Fitch upgraded yesterday Greece’s Long-term foreign and local currency IDRs to ‘B-‘ from ‘CCC’. The Short-term foreign currency IDR has also been upgraded to ‘B’ from ‘C’ and the Country Ceiling upgraded to ‘B’ from ‘B-‘. The Outlook on the Long-term IDRs is Stable.
The upgrade of Greece’s sovereign ratings by one notch to ‘B-‘ reflects the following factors:
- The Greek economy is rebalancing: clear progress has been made towards eliminating twin fiscal and current account deficits and ‘internal devaluation’ has at last begun to take hold. The price has been high in terms of lost output and rising unemployment and the capacity for recovery is still in doubt. Nonetheless, sovereign debt relief and an easing of fiscal targets have lifted Central Bank measures of economic sentiment to a three-year high and the risk of eurozone exit has receded.
- The Economic Adjustment Program (EAP) is on track amid a semblance of political and social stability. The current administration has displayed much greater ownership than its predecessors, committing to further upfront fiscal consolidation and a renewed push on structural reforms. Still, tangible economic recovery remains elusive, while resistance to reform is high, underlining the continuing risks to implementation.
- Greek primary fiscal adjustment of >9% of GDP in 2009-12 and c16% in cyclically adjusted terms, ranks as the most ambitious instance of fiscal consolidation among advanced economies in recent times. The C/A deficit has also shrunk from 10% of GDP in 2011 to 3% in 2012. The revised EU-IMF program gives Greece two additional years (2015-16) to attain a primary surplus of 4.5% of GDP. This relaxation is reflected in Fitch’s expectation of a milder economic contraction of around 4.3% in 2013 (-6.4% in 2012) and a weak recovery in 2014.
- Structural reforms are progressing. The financial system has stabilised: €16-17bn of time deposits have returned to the system since mid-2012 and bank recapitalisation is well advanced. Meanwhile, a small, but significant milestone was passed earlier this month with the completion of the first major privatisation. Considerable progress has also been made with labour market reforms and 80% of the earlier loss of competitiveness has been clawed back. However, product market reform remains a major challenge: progress in this area will be important to support a sustainable recovery and for the success of the EAP.

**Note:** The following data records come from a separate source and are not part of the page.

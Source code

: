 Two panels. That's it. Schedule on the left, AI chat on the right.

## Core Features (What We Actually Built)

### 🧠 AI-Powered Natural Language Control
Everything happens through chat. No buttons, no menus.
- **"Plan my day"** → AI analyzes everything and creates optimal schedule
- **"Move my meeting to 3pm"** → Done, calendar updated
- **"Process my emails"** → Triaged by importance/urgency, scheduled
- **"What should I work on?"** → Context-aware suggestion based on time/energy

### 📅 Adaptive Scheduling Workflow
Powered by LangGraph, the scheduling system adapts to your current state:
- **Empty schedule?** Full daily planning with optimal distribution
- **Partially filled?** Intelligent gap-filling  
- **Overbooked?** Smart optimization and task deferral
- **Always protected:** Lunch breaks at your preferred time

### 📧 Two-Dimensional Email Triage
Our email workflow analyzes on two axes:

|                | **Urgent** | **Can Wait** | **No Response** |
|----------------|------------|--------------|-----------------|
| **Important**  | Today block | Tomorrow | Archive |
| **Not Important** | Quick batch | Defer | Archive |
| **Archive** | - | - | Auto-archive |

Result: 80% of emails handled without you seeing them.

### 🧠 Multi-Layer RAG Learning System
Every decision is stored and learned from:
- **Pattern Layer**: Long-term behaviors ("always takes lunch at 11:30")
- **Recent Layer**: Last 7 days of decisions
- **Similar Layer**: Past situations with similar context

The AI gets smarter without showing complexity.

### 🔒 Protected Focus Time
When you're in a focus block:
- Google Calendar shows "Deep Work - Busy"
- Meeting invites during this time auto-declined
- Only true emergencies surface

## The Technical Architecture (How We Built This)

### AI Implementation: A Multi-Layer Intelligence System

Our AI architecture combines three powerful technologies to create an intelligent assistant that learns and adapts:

- Extensive private and public sovereign debt restructuring has put program funding on a more secure footing and should moderate the rise in the peak public debt/GDP ratio to around 180% in 2013-14. Notwithstanding this still extremely high headline public debt ratio, the significantly reduced interest cost and maturity extension provided by the debt restructuring and EAP financing means that sovereign debt service now appears more secure than the size of the debt stock would otherwise imply. Even so, public debt sustainability is still far from assured and will be dependent on economic recovery and a sustained primary fiscal surplus.

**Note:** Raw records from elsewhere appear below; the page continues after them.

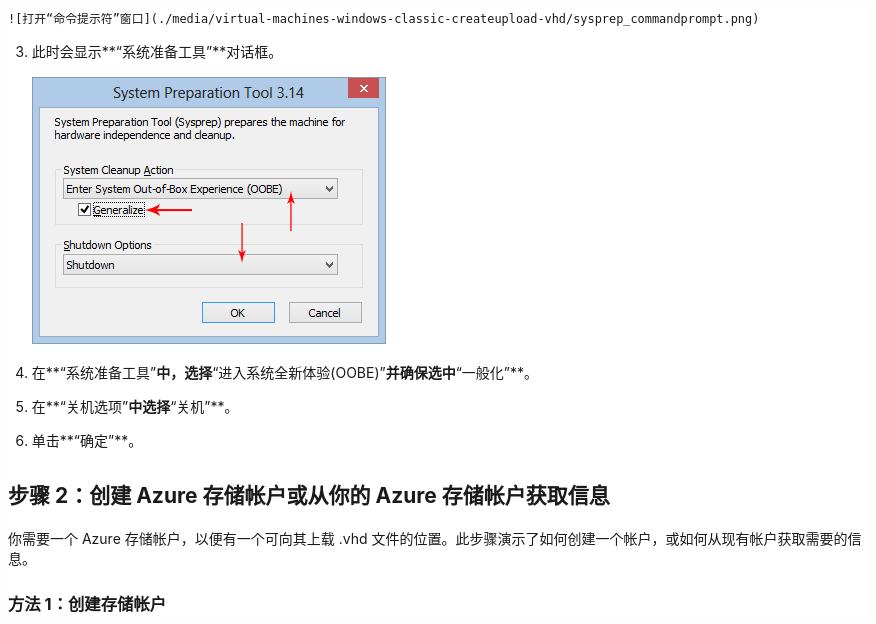 	![打开“命令提示符”窗口](./media/virtual-machines-windows-classic-createupload-vhd/sysprep_commandprompt.png)

3.	此时会显示**“系统准备工具”**对话框。

	![启动 Sysprep](./media/virtual-machines-windows-classic-createupload-vhd/sysprepgeneral.png)

4.  在**“系统准备工具”**中，选择**“进入系统全新体验(OOBE)”**并确保选中**“一般化”**。

5.  在**“关机选项”**中选择**“关机”**。

6.  单击**“确定”**。

## 步骤 2：创建 Azure 存储帐户或从你的 Azure 存储帐户获取信息

你需要一个 Azure 存储帐户，以便有一个可向其上载 .vhd 文件的位置。此步骤演示了如何创建一个帐户，或如何从现有帐户获取需要的信息。

### 方法 1：创建存储帐户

- The degree of default risk for private creditors, encapsulated in the previous ‘CCC’ rating, has subsided. In Fitch’s view, sovereign debt restructuring and debt buy-backs have reduced private creditors’ share of general government debt to the point (15%, excluding T-bills), where there would be little to be gained financially from any further restructuring. Barring Greek exit from the euro, Fitch could envisage official creditors bearing the brunt of any future default, albeit the political considerations of any such move may not be straightforward.